The Aldis team is constantly canvassing the DAM marketplace to stay abreast of new vendors, products, digital asset management best practices, and trends emerging from existing ones. Using that knowledge, they identified a short list of about a half-dozen vendor-candidates for consideration, based on the criteria that bubbled up in the guided conversations with the DFW team. And then they gave each of those vendors a briefing, to make sure the demo process was tailored to DFW’s needs – not the bells and whistles the vendor wants to showcase.

“Yeah, DAM vendors all have their sort of sales-y demo that they’ll do, and you can’t blame them,” said Phil. “But we can talk to them in their language and make sure they understand the real-world features we need to see in the demo, not just some cool WYSIWYG* stuff, built in a vacuum.” 

*Phil Translator: “What You See Is What You Get”

After the first round of demo sessions, the combined DFW-Aldis team met, compared notes, made a few cuts to the candidate list, and then provided feedback to the remaining ones. After another few rounds of meetings, the choice was made. The new DFW digital asset management system (as of January, 2024) is Acquia.

"We just wouldn't be where we are without their help.
They’re just part of our team and we couldn't be happier."
~ Mary L., DFW

Migration, Migration, Migration

Of course, choosing the new system was really only the beginning. Migrating from the old system to the new Acquia system was itself a months-long process, and once again, Aldis helped DFW navigate the process. It’s way more than just moving assets from one database to another.

“Migration is its own sub-category of work, for sure,” said Phil. “There’s a ton of things to consider. What’s the database? How are the APIs built? How are they connected? What kind of programming language is used to put these things together?

“Once we’ve done that due diligence, we can advise – with confidence – about who should do the work. Can it be partially done in-house? Do we need to find a third party for you? Or will we handle it all for you? It depends on the client and the situation, and everyone’s different. But we're just really comfortable in that space.”

Mutual Respect

The Aldis team continues to help DFW with the ongoing work of optimizing the new system. Phil says the real reason for the success of the multi-year relationship between DFW and Aldis comes down to two words. The first one: trust.

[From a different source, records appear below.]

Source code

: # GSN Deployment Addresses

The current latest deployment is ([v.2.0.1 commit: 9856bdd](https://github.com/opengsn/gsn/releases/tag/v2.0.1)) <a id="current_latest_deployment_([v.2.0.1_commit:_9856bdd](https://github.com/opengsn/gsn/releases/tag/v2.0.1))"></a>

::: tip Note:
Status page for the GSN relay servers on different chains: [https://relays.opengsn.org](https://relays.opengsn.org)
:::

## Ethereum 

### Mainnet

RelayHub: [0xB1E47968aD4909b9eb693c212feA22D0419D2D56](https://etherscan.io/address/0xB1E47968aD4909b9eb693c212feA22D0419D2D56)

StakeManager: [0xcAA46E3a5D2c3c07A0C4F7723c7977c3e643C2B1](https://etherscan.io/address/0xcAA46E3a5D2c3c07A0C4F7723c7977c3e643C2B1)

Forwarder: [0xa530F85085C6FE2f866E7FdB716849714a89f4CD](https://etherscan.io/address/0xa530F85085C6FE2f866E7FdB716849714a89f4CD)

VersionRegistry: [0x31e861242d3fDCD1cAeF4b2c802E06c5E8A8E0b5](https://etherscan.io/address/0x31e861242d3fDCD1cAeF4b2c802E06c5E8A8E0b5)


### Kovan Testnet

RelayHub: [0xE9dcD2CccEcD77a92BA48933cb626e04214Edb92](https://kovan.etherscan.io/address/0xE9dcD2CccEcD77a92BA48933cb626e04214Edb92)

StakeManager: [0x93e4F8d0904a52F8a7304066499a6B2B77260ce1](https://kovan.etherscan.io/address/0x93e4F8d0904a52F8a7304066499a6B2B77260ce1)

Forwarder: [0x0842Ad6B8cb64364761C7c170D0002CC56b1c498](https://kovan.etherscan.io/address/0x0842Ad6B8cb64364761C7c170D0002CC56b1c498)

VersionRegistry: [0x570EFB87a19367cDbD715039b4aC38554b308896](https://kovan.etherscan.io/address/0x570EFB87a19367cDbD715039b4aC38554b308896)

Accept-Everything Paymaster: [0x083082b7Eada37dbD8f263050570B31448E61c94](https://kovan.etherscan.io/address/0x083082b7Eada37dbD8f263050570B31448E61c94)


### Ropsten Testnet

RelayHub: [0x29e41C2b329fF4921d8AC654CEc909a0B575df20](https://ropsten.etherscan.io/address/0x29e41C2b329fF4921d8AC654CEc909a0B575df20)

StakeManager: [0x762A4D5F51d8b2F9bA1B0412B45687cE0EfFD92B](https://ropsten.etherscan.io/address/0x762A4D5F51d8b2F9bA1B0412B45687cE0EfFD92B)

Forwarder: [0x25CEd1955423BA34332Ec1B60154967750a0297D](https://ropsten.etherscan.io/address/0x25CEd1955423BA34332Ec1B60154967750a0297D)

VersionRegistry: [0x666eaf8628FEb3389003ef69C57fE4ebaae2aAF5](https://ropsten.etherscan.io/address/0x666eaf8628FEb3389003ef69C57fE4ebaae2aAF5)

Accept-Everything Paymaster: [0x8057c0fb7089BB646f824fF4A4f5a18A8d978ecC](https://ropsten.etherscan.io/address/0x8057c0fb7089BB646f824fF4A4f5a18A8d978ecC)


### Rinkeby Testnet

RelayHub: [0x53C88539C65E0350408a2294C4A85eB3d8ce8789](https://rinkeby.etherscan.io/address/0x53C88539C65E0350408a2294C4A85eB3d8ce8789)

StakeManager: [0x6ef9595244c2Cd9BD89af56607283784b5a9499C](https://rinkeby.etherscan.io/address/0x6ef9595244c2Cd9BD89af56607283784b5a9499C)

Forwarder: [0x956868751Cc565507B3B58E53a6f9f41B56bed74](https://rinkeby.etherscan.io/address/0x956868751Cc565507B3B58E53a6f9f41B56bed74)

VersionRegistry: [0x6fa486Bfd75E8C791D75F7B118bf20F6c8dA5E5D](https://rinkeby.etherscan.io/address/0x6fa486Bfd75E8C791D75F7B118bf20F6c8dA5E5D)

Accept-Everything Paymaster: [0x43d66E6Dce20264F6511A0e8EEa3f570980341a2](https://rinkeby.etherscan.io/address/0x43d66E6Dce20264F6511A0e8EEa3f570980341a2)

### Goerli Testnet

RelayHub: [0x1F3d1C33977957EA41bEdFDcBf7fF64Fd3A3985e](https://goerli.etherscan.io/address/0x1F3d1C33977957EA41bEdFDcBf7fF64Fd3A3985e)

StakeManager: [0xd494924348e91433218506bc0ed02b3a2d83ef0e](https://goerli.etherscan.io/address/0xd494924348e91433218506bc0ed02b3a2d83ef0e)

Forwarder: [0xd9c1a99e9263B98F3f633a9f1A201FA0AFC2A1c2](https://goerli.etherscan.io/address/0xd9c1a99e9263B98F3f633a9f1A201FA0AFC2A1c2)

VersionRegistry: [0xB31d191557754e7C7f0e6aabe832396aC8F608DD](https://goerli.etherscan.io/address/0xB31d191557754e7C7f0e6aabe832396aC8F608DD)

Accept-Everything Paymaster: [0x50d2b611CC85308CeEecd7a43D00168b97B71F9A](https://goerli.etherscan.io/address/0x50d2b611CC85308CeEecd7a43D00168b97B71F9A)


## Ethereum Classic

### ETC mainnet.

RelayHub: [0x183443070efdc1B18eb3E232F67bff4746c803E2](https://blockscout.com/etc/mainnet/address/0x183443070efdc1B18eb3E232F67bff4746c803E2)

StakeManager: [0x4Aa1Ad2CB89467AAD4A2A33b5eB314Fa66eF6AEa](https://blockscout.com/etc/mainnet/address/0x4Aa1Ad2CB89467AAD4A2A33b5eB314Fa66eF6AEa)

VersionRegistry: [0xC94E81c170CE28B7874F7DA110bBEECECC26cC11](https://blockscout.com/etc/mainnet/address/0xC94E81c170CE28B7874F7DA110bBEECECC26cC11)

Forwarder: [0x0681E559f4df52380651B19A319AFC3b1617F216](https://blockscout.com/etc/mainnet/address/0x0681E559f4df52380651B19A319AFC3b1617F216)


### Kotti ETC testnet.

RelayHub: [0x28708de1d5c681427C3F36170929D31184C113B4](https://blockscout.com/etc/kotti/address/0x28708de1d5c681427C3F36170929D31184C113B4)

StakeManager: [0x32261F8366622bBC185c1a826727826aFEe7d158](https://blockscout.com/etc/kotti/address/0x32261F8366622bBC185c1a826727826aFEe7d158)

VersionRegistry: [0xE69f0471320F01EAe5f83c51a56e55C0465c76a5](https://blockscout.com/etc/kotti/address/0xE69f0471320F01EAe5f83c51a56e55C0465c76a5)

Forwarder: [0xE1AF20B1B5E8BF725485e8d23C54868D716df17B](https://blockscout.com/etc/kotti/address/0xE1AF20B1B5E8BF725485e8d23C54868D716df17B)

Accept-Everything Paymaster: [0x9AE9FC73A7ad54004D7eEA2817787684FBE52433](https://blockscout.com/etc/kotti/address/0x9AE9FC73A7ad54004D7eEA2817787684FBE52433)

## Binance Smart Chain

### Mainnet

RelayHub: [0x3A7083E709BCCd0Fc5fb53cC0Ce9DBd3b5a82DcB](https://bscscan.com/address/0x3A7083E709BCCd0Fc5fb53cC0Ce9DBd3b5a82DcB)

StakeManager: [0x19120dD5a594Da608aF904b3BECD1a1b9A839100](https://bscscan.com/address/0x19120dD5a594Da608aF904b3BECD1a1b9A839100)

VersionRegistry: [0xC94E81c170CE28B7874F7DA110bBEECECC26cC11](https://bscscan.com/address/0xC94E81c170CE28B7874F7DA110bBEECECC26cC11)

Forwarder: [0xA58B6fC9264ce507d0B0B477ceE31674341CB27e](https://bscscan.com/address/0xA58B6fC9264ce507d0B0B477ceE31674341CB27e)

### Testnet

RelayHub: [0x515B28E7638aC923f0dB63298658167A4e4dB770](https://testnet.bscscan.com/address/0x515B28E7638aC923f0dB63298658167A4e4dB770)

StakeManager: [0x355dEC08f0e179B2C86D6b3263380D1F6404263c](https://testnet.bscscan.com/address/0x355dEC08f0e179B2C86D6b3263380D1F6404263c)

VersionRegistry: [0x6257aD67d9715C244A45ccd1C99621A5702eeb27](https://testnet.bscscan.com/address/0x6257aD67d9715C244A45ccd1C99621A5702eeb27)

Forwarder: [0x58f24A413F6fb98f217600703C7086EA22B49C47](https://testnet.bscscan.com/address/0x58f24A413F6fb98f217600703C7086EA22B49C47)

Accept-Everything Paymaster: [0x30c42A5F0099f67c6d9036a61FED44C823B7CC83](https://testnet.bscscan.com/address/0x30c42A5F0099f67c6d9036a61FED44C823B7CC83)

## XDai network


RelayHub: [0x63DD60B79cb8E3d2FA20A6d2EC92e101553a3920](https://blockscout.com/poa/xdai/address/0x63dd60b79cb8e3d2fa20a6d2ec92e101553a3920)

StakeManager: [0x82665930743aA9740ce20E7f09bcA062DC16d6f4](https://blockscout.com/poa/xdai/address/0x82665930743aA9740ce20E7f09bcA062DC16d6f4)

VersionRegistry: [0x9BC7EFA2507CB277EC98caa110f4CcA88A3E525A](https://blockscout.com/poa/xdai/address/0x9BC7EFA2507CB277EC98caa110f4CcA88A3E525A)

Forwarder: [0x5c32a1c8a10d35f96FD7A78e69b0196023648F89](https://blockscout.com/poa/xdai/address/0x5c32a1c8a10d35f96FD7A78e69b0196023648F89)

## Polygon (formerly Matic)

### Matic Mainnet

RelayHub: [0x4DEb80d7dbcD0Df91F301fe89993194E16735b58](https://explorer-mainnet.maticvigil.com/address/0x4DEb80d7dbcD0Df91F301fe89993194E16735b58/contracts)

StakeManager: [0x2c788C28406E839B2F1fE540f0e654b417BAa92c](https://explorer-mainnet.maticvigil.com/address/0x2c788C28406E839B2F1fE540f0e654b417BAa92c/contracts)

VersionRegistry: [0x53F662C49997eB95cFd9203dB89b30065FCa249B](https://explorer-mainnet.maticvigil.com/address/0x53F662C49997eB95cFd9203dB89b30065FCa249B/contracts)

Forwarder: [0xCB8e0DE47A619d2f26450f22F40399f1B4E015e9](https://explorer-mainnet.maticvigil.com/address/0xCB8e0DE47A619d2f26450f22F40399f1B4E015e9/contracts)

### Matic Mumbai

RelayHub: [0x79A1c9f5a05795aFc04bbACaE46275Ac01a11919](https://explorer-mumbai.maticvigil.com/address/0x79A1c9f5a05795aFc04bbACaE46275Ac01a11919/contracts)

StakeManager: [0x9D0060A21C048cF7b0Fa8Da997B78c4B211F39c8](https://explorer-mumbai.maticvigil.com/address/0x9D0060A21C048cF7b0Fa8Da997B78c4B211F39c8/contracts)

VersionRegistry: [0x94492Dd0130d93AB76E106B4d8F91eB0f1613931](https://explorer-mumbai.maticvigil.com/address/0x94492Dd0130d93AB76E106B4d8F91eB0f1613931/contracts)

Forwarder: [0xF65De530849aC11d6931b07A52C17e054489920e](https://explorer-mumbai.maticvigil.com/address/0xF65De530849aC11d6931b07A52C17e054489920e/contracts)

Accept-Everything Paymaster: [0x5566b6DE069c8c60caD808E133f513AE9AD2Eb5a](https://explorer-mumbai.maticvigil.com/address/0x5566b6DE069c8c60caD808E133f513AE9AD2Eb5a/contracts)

“They trust us to give them advice at every phase of this work because they know we’re not ‘selling,’ you know?” said Phil. “They know we only want what’s really best for them.”

The other word: Mary.

“When we first met Mary at the Henry Stewart conference, it was immediately obvious that she brought a seriousness and a level of engagement that would make it possible to work with her and the rest of the team, and be super successful together. She’s the best.”

The feeling is mutual. 

“We just wouldn't be where we are without their help,” said Mary. “It’s much more valuable to have somebody come in with the kind of knowledge Aldis has, and help you along the way, than it is to try to figure it out yourself and pretend that you’re saving time and money… when in fact you’re wasting it.

“They’re excellent partners, and I look forward to every interaction with them. They’re just part of our team and we couldn't be happier having them there.”